:: RECORDS FOR THIS EXERCISE

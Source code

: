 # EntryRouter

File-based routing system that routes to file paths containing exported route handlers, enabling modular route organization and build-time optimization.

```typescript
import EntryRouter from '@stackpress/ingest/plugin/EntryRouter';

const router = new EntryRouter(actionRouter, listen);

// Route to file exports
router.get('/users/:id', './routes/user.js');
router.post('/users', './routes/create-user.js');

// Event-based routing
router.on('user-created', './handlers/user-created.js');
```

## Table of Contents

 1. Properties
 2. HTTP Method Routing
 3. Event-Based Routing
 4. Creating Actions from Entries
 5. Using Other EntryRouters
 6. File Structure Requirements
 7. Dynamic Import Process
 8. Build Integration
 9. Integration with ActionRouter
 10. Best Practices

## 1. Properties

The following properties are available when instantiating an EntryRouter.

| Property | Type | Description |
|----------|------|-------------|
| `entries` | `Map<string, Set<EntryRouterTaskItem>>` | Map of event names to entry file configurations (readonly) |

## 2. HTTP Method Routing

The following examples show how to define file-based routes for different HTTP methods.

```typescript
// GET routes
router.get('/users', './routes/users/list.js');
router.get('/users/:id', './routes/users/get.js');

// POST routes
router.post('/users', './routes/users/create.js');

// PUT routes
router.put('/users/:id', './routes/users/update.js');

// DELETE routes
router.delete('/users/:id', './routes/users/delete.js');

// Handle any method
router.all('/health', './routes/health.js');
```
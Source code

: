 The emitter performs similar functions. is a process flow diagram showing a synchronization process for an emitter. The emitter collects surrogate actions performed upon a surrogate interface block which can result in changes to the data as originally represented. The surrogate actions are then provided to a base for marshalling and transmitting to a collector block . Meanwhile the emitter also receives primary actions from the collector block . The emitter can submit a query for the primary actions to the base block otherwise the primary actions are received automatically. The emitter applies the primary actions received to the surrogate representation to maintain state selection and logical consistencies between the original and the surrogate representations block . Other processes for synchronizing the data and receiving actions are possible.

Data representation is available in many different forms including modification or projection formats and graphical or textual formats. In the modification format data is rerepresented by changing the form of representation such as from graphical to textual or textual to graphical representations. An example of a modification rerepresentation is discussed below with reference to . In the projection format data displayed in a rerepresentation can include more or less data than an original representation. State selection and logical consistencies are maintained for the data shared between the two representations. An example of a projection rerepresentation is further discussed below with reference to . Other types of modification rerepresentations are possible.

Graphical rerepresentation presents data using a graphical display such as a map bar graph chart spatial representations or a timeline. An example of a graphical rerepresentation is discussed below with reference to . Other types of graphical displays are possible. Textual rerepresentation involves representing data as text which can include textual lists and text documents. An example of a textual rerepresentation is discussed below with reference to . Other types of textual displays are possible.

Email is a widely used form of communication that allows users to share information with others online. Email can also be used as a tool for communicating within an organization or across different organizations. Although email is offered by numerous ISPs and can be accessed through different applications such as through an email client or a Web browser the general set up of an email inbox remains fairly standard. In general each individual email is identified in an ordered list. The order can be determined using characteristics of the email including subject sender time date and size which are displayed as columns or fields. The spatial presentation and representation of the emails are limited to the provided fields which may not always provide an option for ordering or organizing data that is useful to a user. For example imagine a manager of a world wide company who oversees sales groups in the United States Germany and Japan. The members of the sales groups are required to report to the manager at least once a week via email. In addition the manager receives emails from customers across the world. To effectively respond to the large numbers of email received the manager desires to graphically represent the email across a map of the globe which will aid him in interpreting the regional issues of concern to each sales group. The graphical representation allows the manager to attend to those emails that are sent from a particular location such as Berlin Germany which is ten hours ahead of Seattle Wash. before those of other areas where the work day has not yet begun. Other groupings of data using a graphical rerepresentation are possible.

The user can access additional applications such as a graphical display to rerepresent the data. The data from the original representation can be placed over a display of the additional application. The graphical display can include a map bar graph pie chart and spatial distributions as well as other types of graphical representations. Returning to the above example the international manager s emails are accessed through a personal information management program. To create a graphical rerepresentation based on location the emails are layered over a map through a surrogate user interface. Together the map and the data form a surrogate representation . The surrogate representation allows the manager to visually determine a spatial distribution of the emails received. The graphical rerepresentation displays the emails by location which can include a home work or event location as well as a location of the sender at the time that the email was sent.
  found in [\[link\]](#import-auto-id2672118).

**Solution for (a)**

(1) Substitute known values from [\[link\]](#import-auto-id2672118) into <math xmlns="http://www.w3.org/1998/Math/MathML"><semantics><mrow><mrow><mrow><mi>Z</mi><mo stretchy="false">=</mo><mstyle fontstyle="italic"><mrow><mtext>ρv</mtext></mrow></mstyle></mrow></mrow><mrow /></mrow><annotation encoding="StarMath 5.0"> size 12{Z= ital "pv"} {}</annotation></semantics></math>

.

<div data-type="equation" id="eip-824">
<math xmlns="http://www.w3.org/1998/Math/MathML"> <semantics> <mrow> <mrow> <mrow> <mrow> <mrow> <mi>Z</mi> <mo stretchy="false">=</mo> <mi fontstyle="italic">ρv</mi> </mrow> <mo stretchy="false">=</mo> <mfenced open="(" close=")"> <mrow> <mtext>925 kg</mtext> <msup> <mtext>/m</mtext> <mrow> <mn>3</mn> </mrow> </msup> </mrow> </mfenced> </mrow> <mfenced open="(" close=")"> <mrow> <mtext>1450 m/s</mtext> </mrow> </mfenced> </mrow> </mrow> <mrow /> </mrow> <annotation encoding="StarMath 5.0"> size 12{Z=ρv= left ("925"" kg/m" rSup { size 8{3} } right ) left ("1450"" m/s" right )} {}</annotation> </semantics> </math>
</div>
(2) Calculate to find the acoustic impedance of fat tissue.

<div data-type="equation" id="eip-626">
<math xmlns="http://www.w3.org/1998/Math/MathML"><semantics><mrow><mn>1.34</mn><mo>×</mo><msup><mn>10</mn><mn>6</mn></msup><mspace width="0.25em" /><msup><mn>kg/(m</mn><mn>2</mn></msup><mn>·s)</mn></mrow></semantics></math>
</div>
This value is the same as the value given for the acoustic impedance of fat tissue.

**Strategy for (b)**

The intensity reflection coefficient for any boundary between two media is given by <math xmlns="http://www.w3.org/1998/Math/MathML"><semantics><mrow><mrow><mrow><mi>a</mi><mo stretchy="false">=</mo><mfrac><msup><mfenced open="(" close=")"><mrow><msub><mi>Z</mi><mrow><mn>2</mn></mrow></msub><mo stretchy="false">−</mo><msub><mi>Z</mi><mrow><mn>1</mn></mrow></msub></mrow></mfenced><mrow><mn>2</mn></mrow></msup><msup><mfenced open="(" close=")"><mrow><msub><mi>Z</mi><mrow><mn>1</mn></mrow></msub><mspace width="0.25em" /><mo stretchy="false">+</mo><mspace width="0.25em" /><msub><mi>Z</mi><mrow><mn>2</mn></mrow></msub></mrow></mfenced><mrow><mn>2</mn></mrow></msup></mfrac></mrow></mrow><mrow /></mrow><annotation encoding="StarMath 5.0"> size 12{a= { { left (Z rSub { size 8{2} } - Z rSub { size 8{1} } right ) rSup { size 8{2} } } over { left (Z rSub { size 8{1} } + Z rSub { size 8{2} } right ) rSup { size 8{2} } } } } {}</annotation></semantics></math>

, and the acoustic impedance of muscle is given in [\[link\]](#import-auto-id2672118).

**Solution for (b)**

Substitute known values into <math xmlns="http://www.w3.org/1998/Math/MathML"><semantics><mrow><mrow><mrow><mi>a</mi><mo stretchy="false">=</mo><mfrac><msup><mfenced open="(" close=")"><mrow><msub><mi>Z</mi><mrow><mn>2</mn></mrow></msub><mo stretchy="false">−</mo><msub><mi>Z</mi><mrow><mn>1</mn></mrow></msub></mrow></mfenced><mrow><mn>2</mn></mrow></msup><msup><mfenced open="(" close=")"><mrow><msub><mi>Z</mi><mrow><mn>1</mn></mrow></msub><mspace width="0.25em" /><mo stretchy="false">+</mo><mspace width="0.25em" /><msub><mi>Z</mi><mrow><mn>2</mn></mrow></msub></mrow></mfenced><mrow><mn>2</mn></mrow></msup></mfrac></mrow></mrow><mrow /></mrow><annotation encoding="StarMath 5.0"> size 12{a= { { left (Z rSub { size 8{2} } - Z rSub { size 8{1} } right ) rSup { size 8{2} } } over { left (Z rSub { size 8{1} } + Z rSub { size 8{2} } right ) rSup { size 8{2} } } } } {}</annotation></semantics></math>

::::
:: RECORDS FOR THIS EXERCISE

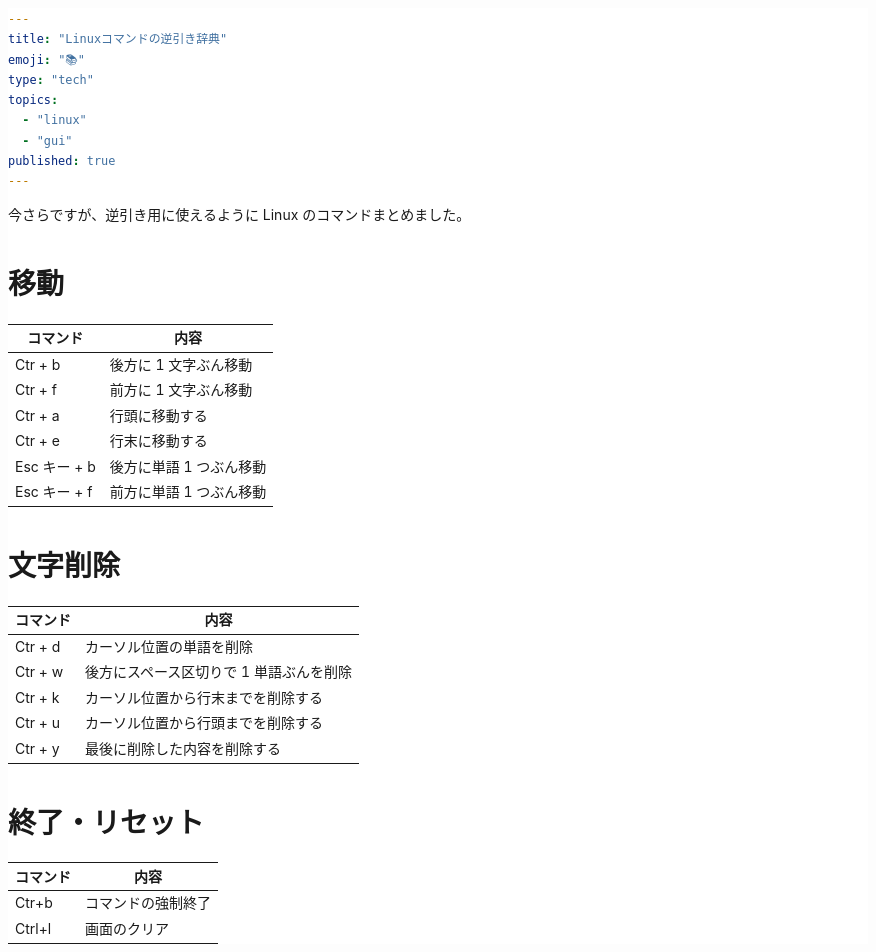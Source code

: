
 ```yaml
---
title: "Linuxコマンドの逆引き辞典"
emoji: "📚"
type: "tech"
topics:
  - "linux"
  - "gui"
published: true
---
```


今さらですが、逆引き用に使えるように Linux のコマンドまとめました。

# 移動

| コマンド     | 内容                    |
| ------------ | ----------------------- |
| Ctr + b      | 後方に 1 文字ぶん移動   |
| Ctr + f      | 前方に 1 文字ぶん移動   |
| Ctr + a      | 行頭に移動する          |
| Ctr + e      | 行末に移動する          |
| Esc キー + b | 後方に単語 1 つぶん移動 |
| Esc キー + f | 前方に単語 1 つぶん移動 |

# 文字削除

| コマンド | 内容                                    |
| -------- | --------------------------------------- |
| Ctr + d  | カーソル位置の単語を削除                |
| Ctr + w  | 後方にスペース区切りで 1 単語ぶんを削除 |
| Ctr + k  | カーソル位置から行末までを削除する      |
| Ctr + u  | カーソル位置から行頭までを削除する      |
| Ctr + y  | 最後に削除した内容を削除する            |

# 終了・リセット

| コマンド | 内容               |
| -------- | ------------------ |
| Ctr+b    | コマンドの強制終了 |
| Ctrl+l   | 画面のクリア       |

::::

#### [YOUR ASSIGNMENT]
Copy each line of the records containing the string "Integration".

#### [SOLUTION TO THIS PROBLEM]
 8. Build Integration
 9. Integration with ActionRouter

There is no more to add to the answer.